Once data is loaded to staging tables and the necessary transformations are completed, then the process of loading from the staging to the solution tables can begin. By using SSIS, loading from staging to solution tables can be as easy as mapping the columns from the source table to the columns of destination table. SSIS provides a very powerful set of features for ETL, and the reader is encouraged to read further on the topic here, the White Paper: Introduction to SQL Server 2008 Integration Services.

Turn the SQL recovery model to simple when performance ETL. This will improve performance as it will reduce the overhead of unnecessary logging on the database.

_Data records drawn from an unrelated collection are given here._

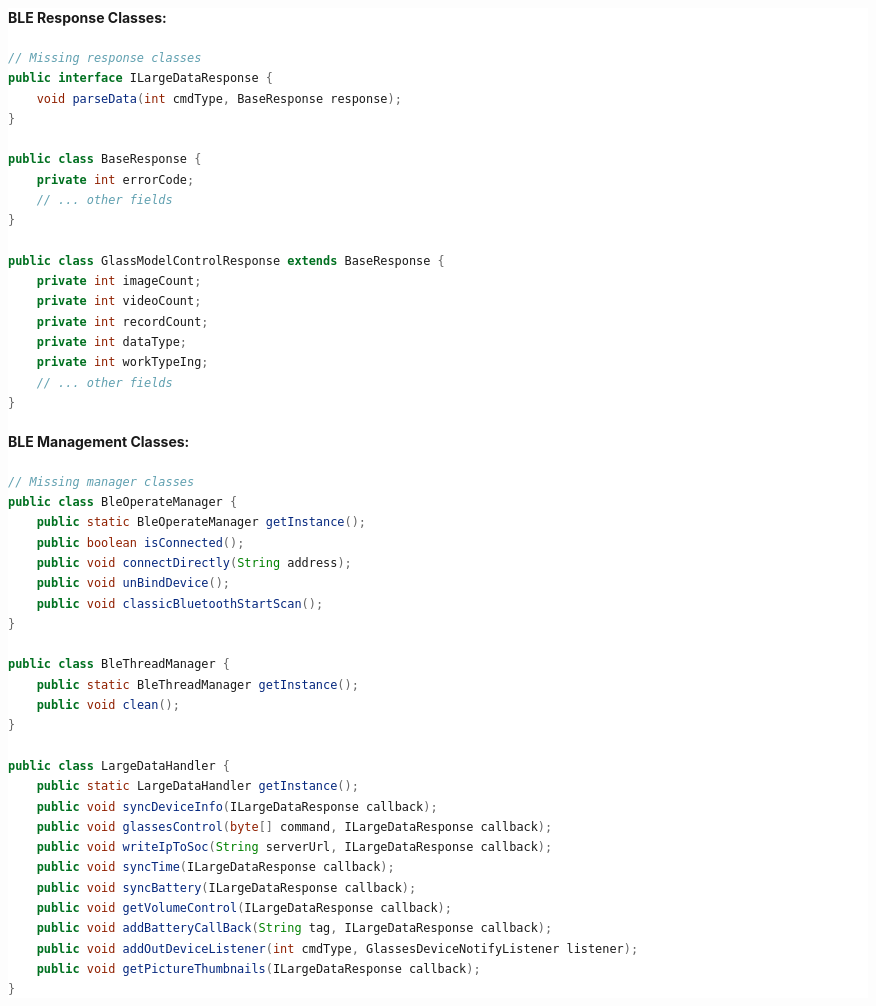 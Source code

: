 #### **BLE Response Classes:**
```java
// Missing response classes
public interface ILargeDataResponse {
    void parseData(int cmdType, BaseResponse response);
}

public class BaseResponse {
    private int errorCode;
    // ... other fields
}

public class GlassModelControlResponse extends BaseResponse {
    private int imageCount;
    private int videoCount;
    private int recordCount;
    private int dataType;
    private int workTypeIng;
    // ... other fields
}
```

#### **BLE Management Classes:**
```java
// Missing manager classes
public class BleOperateManager {
    public static BleOperateManager getInstance();
    public boolean isConnected();
    public void connectDirectly(String address);
    public void unBindDevice();
    public void classicBluetoothStartScan();
}

public class BleThreadManager {
    public static BleThreadManager getInstance();
    public void clean();
}

public class LargeDataHandler {
    public static LargeDataHandler getInstance();
    public void syncDeviceInfo(ILargeDataResponse callback);
    public void glassesControl(byte[] command, ILargeDataResponse callback);
    public void writeIpToSoc(String serverUrl, ILargeDataResponse callback);
    public void syncTime(ILargeDataResponse callback);
    public void syncBattery(ILargeDataResponse callback);
    public void getVolumeControl(ILargeDataResponse callback);
    public void addBatteryCallBack(String tag, ILargeDataResponse callback);
    public void addOutDeviceListener(int cmdType, GlassesDeviceNotifyListener listener);
    public void getPictureThumbnails(ILargeDataResponse callback);
}
```
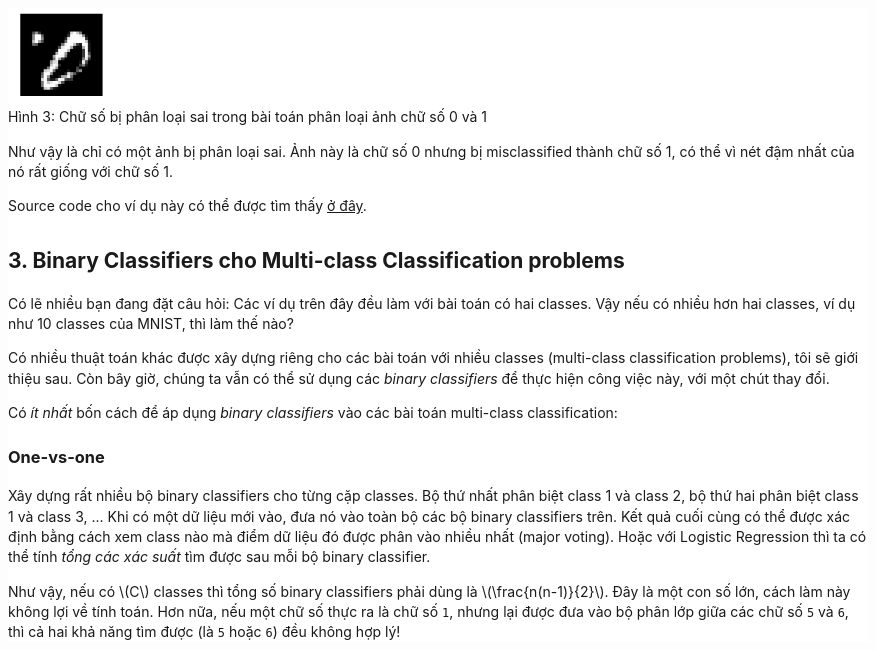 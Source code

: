 <img src ="\assets\LogReg2\0.png" align = "center" width = "100">
<div class = "thecap">Hình 3: Chữ số bị phân loại sai trong bài toán phân loại ảnh chữ số 0 và 1</div>
</div> 

Như vậy là chỉ có một ảnh bị phân loại sai. Ảnh này là chữ số 0 nhưng bị misclassified thành chữ số 1, có thể vì nét đậm nhất của nó rất giống với chữ số 1. 

Source code cho ví dụ này có thể được tìm thấy [ở đây](/assets/LogReg2/LogReg2.ipynb).

<a name="-binary-classifiers-cho-multi-class-classification-problems"></a>

## 3. Binary Classifiers cho Multi-class Classification problems 

Có lẽ nhiều bạn đang đặt câu hỏi: Các ví dụ trên đây đều làm với bài toán có hai classes. Vậy nếu có nhiều hơn hai classes, ví dụ như 10 classes của MNIST, thì làm thế nào?

Có nhiều thuật toán khác được xây dựng riêng cho các bài toán với nhiều classes (multi-class classification problems), tôi sẽ giới thiệu sau. Còn bây giờ, chúng ta vẫn có thể sử dụng các _binary classifiers_ để thực hiện công việc này, với một chút thay đổi. 


Có _ít nhất_ bốn cách để áp dụng _binary classifiers_ vào các bài toán multi-class classification:

<a name="one-vs-one"></a>

### One-vs-one

Xây dựng rất nhiều bộ binary classifiers cho từng cặp classes. Bộ thứ nhất phân biệt class 1 và class 2, bộ thứ hai phân biệt class 1 và class 3, ... Khi có một dữ liệu mới vào, đưa nó vào toàn bộ các bộ binary classifiers trên. Kết quả cuối cùng có thể được xác định bằng cách xem class nào mà điểm dữ liệu đó được phân vào nhiều nhất (major voting). Hoặc với Logistic Regression thì ta có thể tính _tổng các xác suất_ tìm được sau mỗi bộ binary classifier. 
 
Như vậy, nếu có \\(C\\) classes thì tổng số binary classifiers phải dùng là \\(\frac{n(n-1)}{2}\\). Đây là một con số lớn, cách làm này không lợi về tính toán. Hơn nữa, nếu một chữ số thực ra là chữ số `1`, nhưng lại được đưa vào bộ phân lớp giữa các chữ số `5` và `6`, thì cả hai khả năng tìm được (là `5` hoặc `6`) đều không hợp lý!
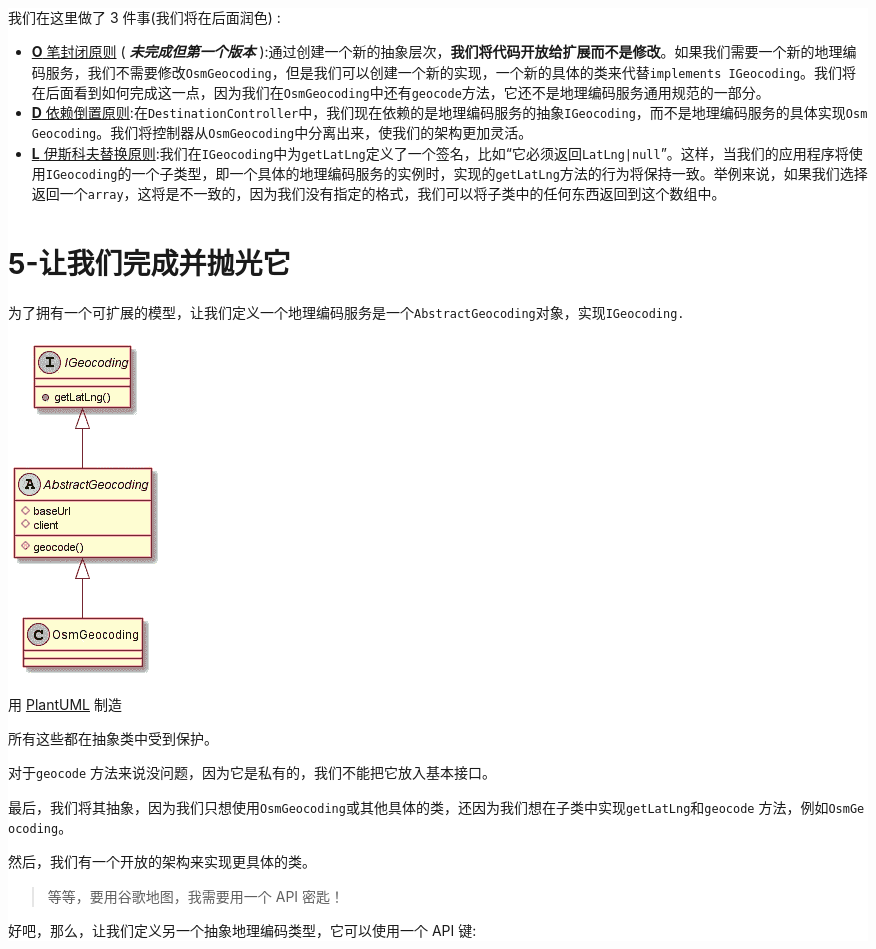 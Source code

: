 我们在这里做了 3 件事(我们将在后面润色) :

*   [**O** 笔封闭原则](https://en.wikipedia.org/wiki/Open%E2%80%93closed_principle) ( ***未完成但第一个版本*** ):通过创建一个新的抽象层次，**我们将代码开放给扩展而不是修改**。如果我们需要一个新的地理编码服务，我们不需要修改`OsmGeocoding`，但是我们可以创建一个新的实现，一个新的具体的类来代替`implements IGeocoding`。我们将在后面看到如何完成这一点，因为我们在`OsmGeocoding`中还有`geocode`方法，它还不是地理编码服务通用规范的一部分。
*   [**D** 依赖倒置原则](https://en.wikipedia.org/wiki/Dependency_inversion_principle):在`DestinationController`中，我们现在依赖的是地理编码服务的抽象`IGeocoding`，而不是地理编码服务的具体实现`OsmGeocoding`。我们将控制器从`OsmGeocoding`中分离出来，使我们的架构更加灵活。
*   [**L** 伊斯科夫替换原则](https://en.wikipedia.org/wiki/Liskov_substitution_principle):我们在`IGeocoding`中为`getLatLng`定义了一个签名，比如“它必须返回`LatLng|null`”。这样，当我们的应用程序将使用`IGeocoding`的一个子类型，即一个具体的地理编码服务的实例时，实现的`getLatLng`方法的行为将保持一致。举例来说，如果我们选择返回一个`array`，这将是不一致的，因为我们没有指定的格式，我们可以将子类中的任何东西返回到这个数组中。

# 5-让我们完成并抛光它

为了拥有一个可扩展的模型，让我们定义一个地理编码服务是一个`AbstractGeocoding`对象，实现`IGeocoding.`

![](img/e4f5741a80a26c024a4c40b5627c85a4.png)

用 [PlantUML](https://marketplace.visualstudio.com/items?itemName=jebbs.plantuml) 制造

所有这些都在抽象类中受到保护。

对于`geocode` 方法来说没问题，因为它是私有的，我们不能把它放入基本接口。

最后，我们将其抽象，因为我们只想使用`OsmGeocoding`或其他具体的类，还因为我们想在子类中实现`getLatLng`和`geocode` 方法，例如`OsmGeocoding`。

然后，我们有一个开放的架构来实现更具体的类。

> 等等，要用谷歌地图，我需要用一个 API 密匙！

好吧，那么，让我们定义另一个抽象地理编码类型，它可以使用一个 API 键:
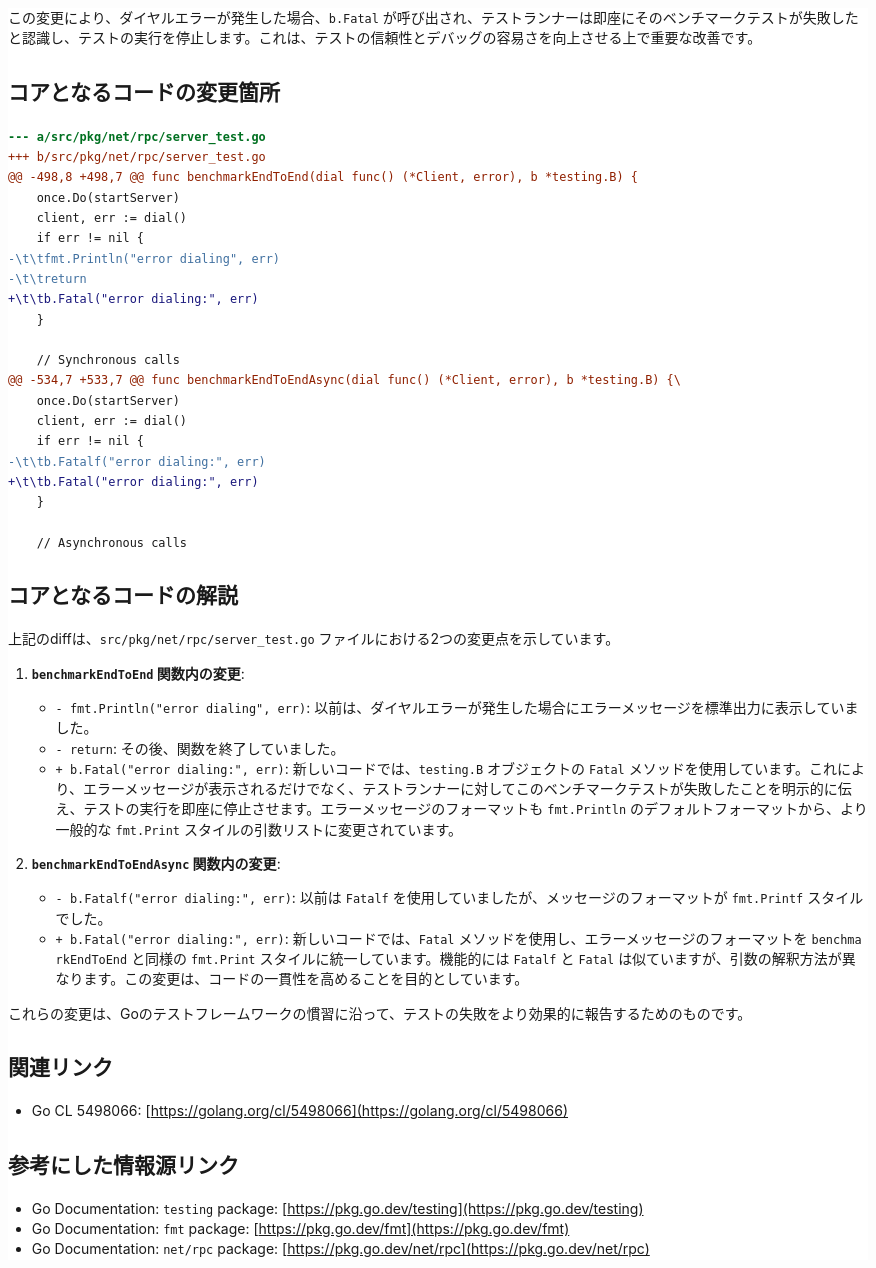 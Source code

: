 この変更により、ダイヤルエラーが発生した場合、`b.Fatal` が呼び出され、テストランナーは即座にそのベンチマークテストが失敗したと認識し、テストの実行を停止します。これは、テストの信頼性とデバッグの容易さを向上させる上で重要な改善です。

## コアとなるコードの変更箇所

```diff
--- a/src/pkg/net/rpc/server_test.go
+++ b/src/pkg/net/rpc/server_test.go
@@ -498,8 +498,7 @@ func benchmarkEndToEnd(dial func() (*Client, error), b *testing.B) {
 	once.Do(startServer)
 	client, err := dial()
 	if err != nil {
-\t\tfmt.Println("error dialing", err)
-\t\treturn
+\t\tb.Fatal("error dialing:", err)
 	}
 
 	// Synchronous calls
@@ -534,7 +533,7 @@ func benchmarkEndToEndAsync(dial func() (*Client, error), b *testing.B) {\
 	once.Do(startServer)
 	client, err := dial()
 	if err != nil {
-\t\tb.Fatalf("error dialing:", err)
+\t\tb.Fatal("error dialing:", err)
 	}
 
 	// Asynchronous calls
```

## コアとなるコードの解説

上記のdiffは、`src/pkg/net/rpc/server_test.go` ファイルにおける2つの変更点を示しています。

1.  **`benchmarkEndToEnd` 関数内の変更**:
    -   `- fmt.Println("error dialing", err)`: 以前は、ダイヤルエラーが発生した場合にエラーメッセージを標準出力に表示していました。
    -   `- return`: その後、関数を終了していました。
    -   `+ b.Fatal("error dialing:", err)`: 新しいコードでは、`testing.B` オブジェクトの `Fatal` メソッドを使用しています。これにより、エラーメッセージが表示されるだけでなく、テストランナーに対してこのベンチマークテストが失敗したことを明示的に伝え、テストの実行を即座に停止させます。エラーメッセージのフォーマットも `fmt.Println` のデフォルトフォーマットから、より一般的な `fmt.Print` スタイルの引数リストに変更されています。

2.  **`benchmarkEndToEndAsync` 関数内の変更**:
    -   `- b.Fatalf("error dialing:", err)`: 以前は `Fatalf` を使用していましたが、メッセージのフォーマットが `fmt.Printf` スタイルでした。
    -   `+ b.Fatal("error dialing:", err)`: 新しいコードでは、`Fatal` メソッドを使用し、エラーメッセージのフォーマットを `benchmarkEndToEnd` と同様の `fmt.Print` スタイルに統一しています。機能的には `Fatalf` と `Fatal` は似ていますが、引数の解釈方法が異なります。この変更は、コードの一貫性を高めることを目的としています。

これらの変更は、Goのテストフレームワークの慣習に沿って、テストの失敗をより効果的に報告するためのものです。

## 関連リンク

-   Go CL 5498066: [https://golang.org/cl/5498066](https://golang.org/cl/5498066)

## 参考にした情報源リンク

-   Go Documentation: `testing` package: [https://pkg.go.dev/testing](https://pkg.go.dev/testing)
-   Go Documentation: `fmt` package: [https://pkg.go.dev/fmt](https://pkg.go.dev/fmt)
-   Go Documentation: `net/rpc` package: [https://pkg.go.dev/net/rpc](https://pkg.go.dev/net/rpc)

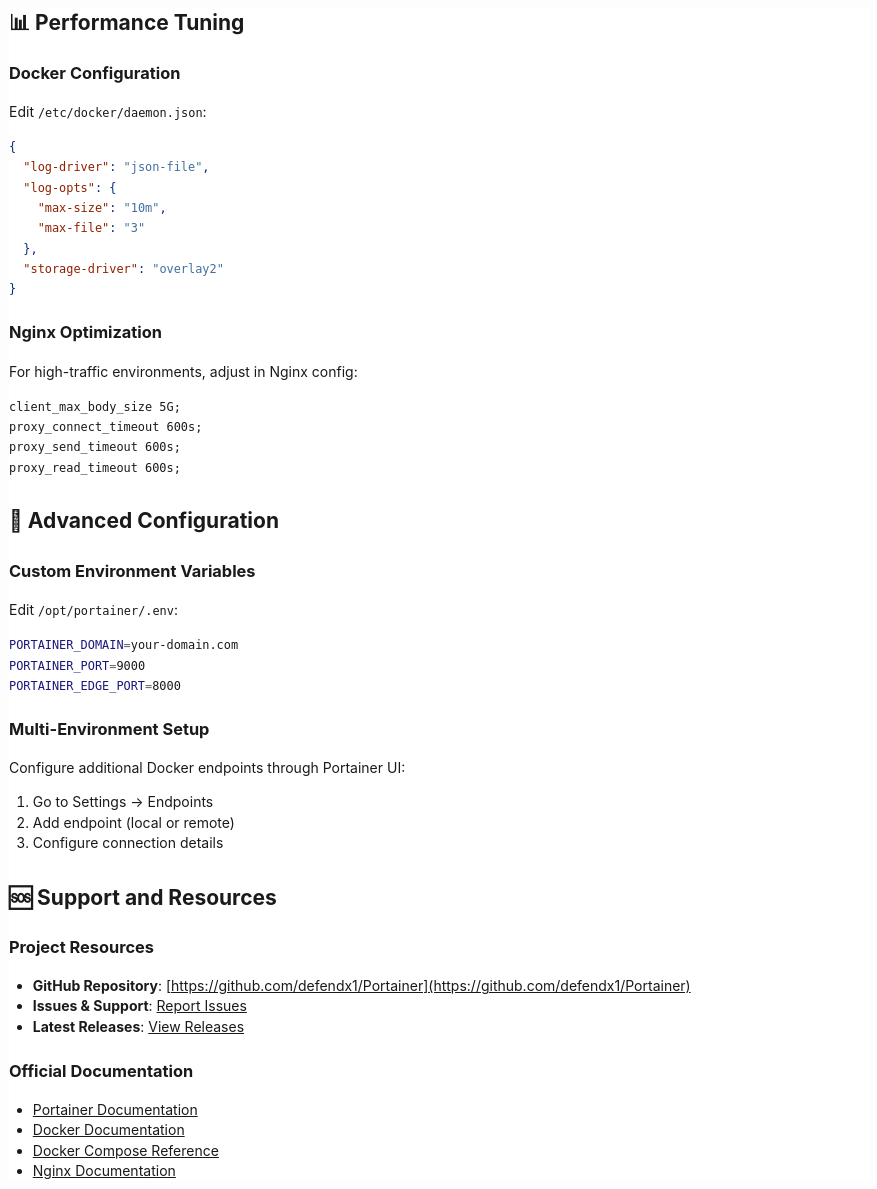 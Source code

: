 ## 📊 Performance Tuning

### Docker Configuration
Edit `/etc/docker/daemon.json`:
```json
{
  "log-driver": "json-file",
  "log-opts": {
    "max-size": "10m",
    "max-file": "3"
  },
  "storage-driver": "overlay2"
}
```

### Nginx Optimization
For high-traffic environments, adjust in Nginx config:
```nginx
client_max_body_size 5G;
proxy_connect_timeout 600s;
proxy_send_timeout 600s;
proxy_read_timeout 600s;
```

## 🔧 Advanced Configuration

### Custom Environment Variables
Edit `/opt/portainer/.env`:
```bash
PORTAINER_DOMAIN=your-domain.com
PORTAINER_PORT=9000
PORTAINER_EDGE_PORT=8000
```

### Multi-Environment Setup
Configure additional Docker endpoints through Portainer UI:
1. Go to Settings → Endpoints
2. Add endpoint (local or remote)
3. Configure connection details

## 🆘 Support and Resources

### Project Resources
- **GitHub Repository**: [https://github.com/defendx1/Portainer](https://github.com/defendx1/Portainer)
- **Issues & Support**: [Report Issues](https://github.com/defendx1/Portainer/issues)
- **Latest Releases**: [View Releases](https://github.com/defendx1/Portainer/releases)

### Official Documentation
- [Portainer Documentation](https://docs.portainer.io/)
- [Docker Documentation](https://docs.docker.com/)
- [Docker Compose Reference](https://docs.docker.com/compose/)
- [Nginx Documentation](https://nginx.org/en/docs/)
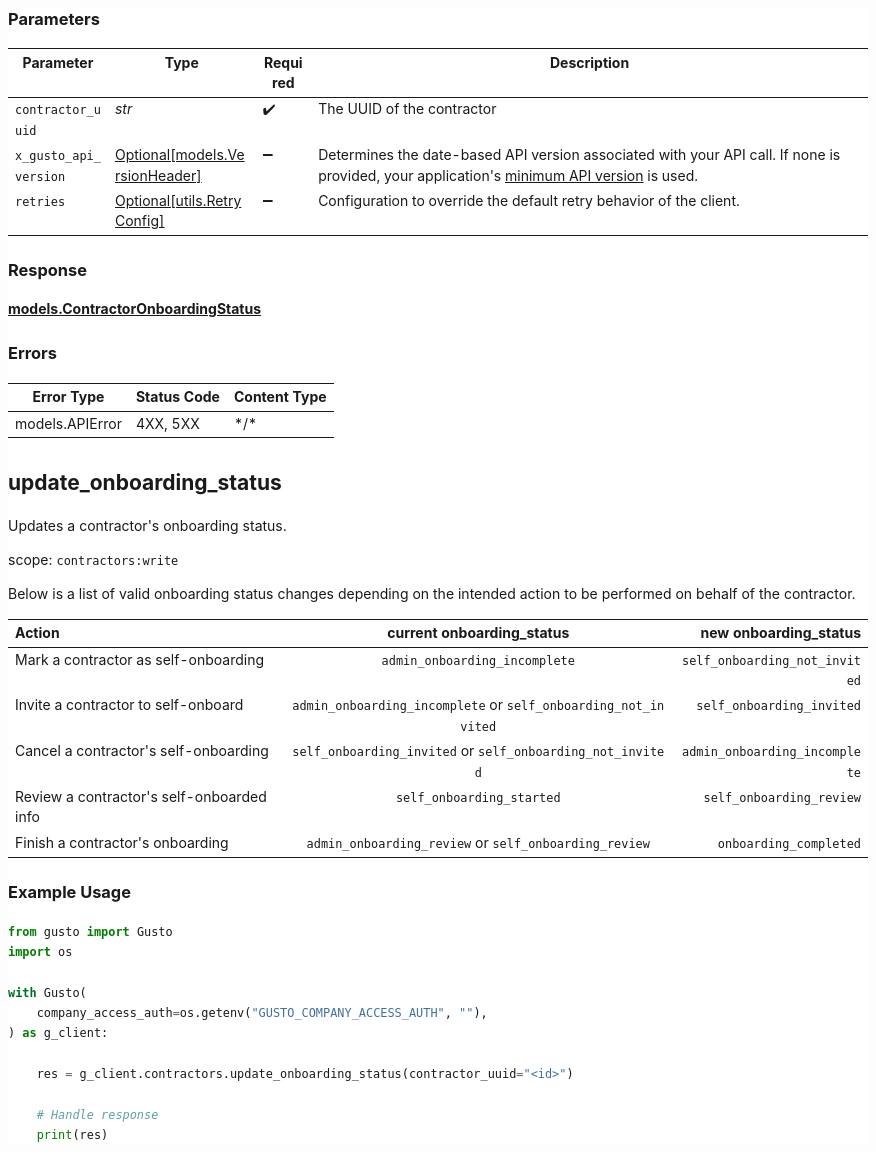 ### Parameters

| Parameter                                                                                                                                                                                                                    | Type                                                                                                                                                                                                                         | Required                                                                                                                                                                                                                     | Description                                                                                                                                                                                                                  |
| ---------------------------------------------------------------------------------------------------------------------------------------------------------------------------------------------------------------------------- | ---------------------------------------------------------------------------------------------------------------------------------------------------------------------------------------------------------------------------- | ---------------------------------------------------------------------------------------------------------------------------------------------------------------------------------------------------------------------------- | ---------------------------------------------------------------------------------------------------------------------------------------------------------------------------------------------------------------------------- |
| `contractor_uuid`                                                                                                                                                                                                            | *str*                                                                                                                                                                                                                        | :heavy_check_mark:                                                                                                                                                                                                           | The UUID of the contractor                                                                                                                                                                                                   |
| `x_gusto_api_version`                                                                                                                                                                                                        | [Optional[models.VersionHeader]](../../models/versionheader.md)                                                                                                                                                              | :heavy_minus_sign:                                                                                                                                                                                                           | Determines the date-based API version associated with your API call. If none is provided, your application's [minimum API version](https://docs.gusto.com/embedded-payroll/docs/api-versioning#minimum-api-version) is used. |
| `retries`                                                                                                                                                                                                                    | [Optional[utils.RetryConfig]](../../models/utils/retryconfig.md)                                                                                                                                                             | :heavy_minus_sign:                                                                                                                                                                                                           | Configuration to override the default retry behavior of the client.                                                                                                                                                          |

### Response

**[models.ContractorOnboardingStatus](../../models/contractoronboardingstatus.md)**

### Errors

| Error Type      | Status Code     | Content Type    |
| --------------- | --------------- | --------------- |
| models.APIError | 4XX, 5XX        | \*/\*           |

## update_onboarding_status

Updates a contractor's onboarding status.

scope: `contractors:write`

Below is a list of valid onboarding status changes depending on the intended action to be performed on behalf of the contractor.

| Action | current onboarding_status | new onboarding_status |
|:------------------|:------------:|----------:|
| Mark a contractor as self-onboarding | `admin_onboarding_incomplete` | `self_onboarding_not_invited` |
| Invite a contractor to self-onboard | `admin_onboarding_incomplete` or `self_onboarding_not_invited` | `self_onboarding_invited` |
| Cancel a contractor's self-onboarding | `self_onboarding_invited` or `self_onboarding_not_invited` | `admin_onboarding_incomplete` |
| Review a contractor's self-onboarded info | `self_onboarding_started` | `self_onboarding_review` |
| Finish a contractor's onboarding | `admin_onboarding_review` or `self_onboarding_review` | `onboarding_completed` |

### Example Usage

```python
from gusto import Gusto
import os

with Gusto(
    company_access_auth=os.getenv("GUSTO_COMPANY_ACCESS_AUTH", ""),
) as g_client:

    res = g_client.contractors.update_onboarding_status(contractor_uuid="<id>")

    # Handle response
    print(res)

```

It is typical in most scenarios that after a planning process is complete, the results must be collected and processed for export back to the source system where the data will be persisted and made available for reporting requirements.

In our solution, because the data is already stored in the fact tables in a normalized manner, preparing the data for export only requires some simple joins with the dimension tables.

Data export however, can become slightly trickier when the data that you want to export does not exist in your fact table at all and rather, only exists as calculations on the cube. How to overcome this scenario? The answer is to use ad-hoc distributed queries against the OLAP cube. (For more information, see Planning modeling and reporting guide for BI planning solutions and scenarios.

Security should be defined on the SSAS database through security roles. For optimal performance, it is best to keep security as simple as possible.

The highest level of security is the database security and we recommend that each IW that requires access to the data model have at least ‘read definition’ to the database.

The second broadest level of security is defined on the cube and this controls where individual cubes are read-only or read/write capable or inaccessible.

The next level of security is defined on dimensions. You can choose to let particular members of a dimension to be visible or hidden. It is recommended that you stop at dimension security for optimal performance from the SQL Server Analysis Services.

If you define security to the lowest level of access it would be at the cell level. Performance will be adversely affected as caching logic would be severely limited on queries from any user who have cell level security defined.

You can create security roles on your SQL Server Analysis Services database by using Microsoft SQL Server Business Intelligence Development Studio (BIDS).

It is important to be aware that BIDS can perform defining highly complex configurations to security and may require more technical expertise for an admin to set up and maintain. However, this can be a good area for customization where security may be defined elsewhere, either with a structured spreadsheet or linked table from SharePoint that can then be feed into a translation module and ultimately updates the OLAP security accordingly.

Dynamic security for SQL Server 2008 Analysis Services can also be set up for cases in which standard SQL Server Analysis Services roles are insufficient to cover all the complex relationships that exist. The scenario occurs when

  • Each IW requires access to a specific set of dimensions members

  • There are few overlaps in dimensional security requirements, that is there are many unique combinations of dimension members assigned to different IWs.